On Capitol Hill, the immigration debate has been fairly quiet this session. Obama's executive order on immigration—which would provide temporary deportation relief and work permits to as many as 5 million undocumented immigrants—is winding its way through the court system. And many Republicans still believe that the Obama administration's policies have made the situation worse.
"As President Obama has taken actions to weaken the enforcement of our immigration laws and provide benefits to unlawful immigrants, word has spread around the globe that our immigration laws can be violated with impunity," House Judiciary Committee Chairman Bob Goodlatte said in a statement to National Journal.
Goodlatte—who was a member of a House Republican working group to address the border crisis—pointed to two bills that his committee approved this year. One helps ensure unaccompanied minors are returned home safely, while the other refers to asylum reforms.
Rep. Mario Diaz-Balart, who also was part of the working group, told National Journal that the situation has not been fixed. He said he wants to see a very detailed plan from the administration.
"I think some of us would be helpful if there was a real aggressive effort to deal with these narco-human-trafficking gangs," the Florida Republican said.

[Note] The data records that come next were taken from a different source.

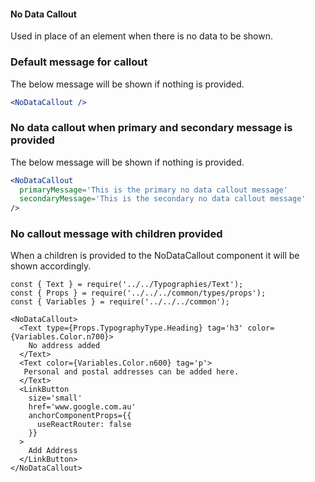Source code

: #### No Data Callout

Used in place of an element when there is no data to be shown.


### Default message for callout
The below message will be shown if nothing is provided.

```jsx
<NoDataCallout />
```

### No data callout when primary and secondary message is provided
The below message will be shown if nothing is provided.

```jsx
<NoDataCallout
  primaryMessage='This is the primary no data callout message'
  secondaryMessage='This is the secondary no data callout message' 
/>
```

### No callout message with children provided
When a children is provided to the NoDataCallout component it will be shown accordingly.

```jsx.
const { Text } = require('../../Typographies/Text');
const { Props } = require('../../../common/types/props');
const { Variables } = require('../../../common');

<NoDataCallout>
  <Text type={Props.TypographyType.Heading} tag='h3' color={Variables.Color.n700}>
    No address added
  </Text>
  <Text color={Variables.Color.n600} tag='p'>
   Personal and postal addresses can be added here.
  </Text>
  <LinkButton
    size='small'
    href='www.google.com.au'
    anchorComponentProps={{
      useReactRouter: false
    }}
  >
    Add Address
  </LinkButton>
</NoDataCallout>
```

For the administration's part, Obama's annual budget request asked for $1 billion to go toward helping alleviate the economic disparities and violence in El Salvador, Guatemala, and Honduras. Under Obama's plan, over $400 million would go toward prosperity and regional integration, more than $300 million to enhanced security, and nearly $250 million toward improved governance, according to a White House fact sheet titled "Promoting Prosperity, Security, and Good Governance in Central America." The administration also has put out an overall strategy on Central America.
Additionally, late last year, the administration began allowing parents from the Northern Triangle who are legally in the United States to request that their children still living in their home country can come to America as refugees.
But structural change in the region is needed to really address the push factors that make parents send their children on journeys to the United States, according to Marc Rosenblum, MPI U.S. Immigration Policy Program deputy director. And the governments of El Salvador, Guatemala, and Honduras have come together to create a plan of attack, called the "Plan of the Alliance for Prosperity in the Northern Triangle," which was released in November.
The only way to really halt the flow of migrants crossing the border, Rosenblum said, is: "Give people less reasons to flee."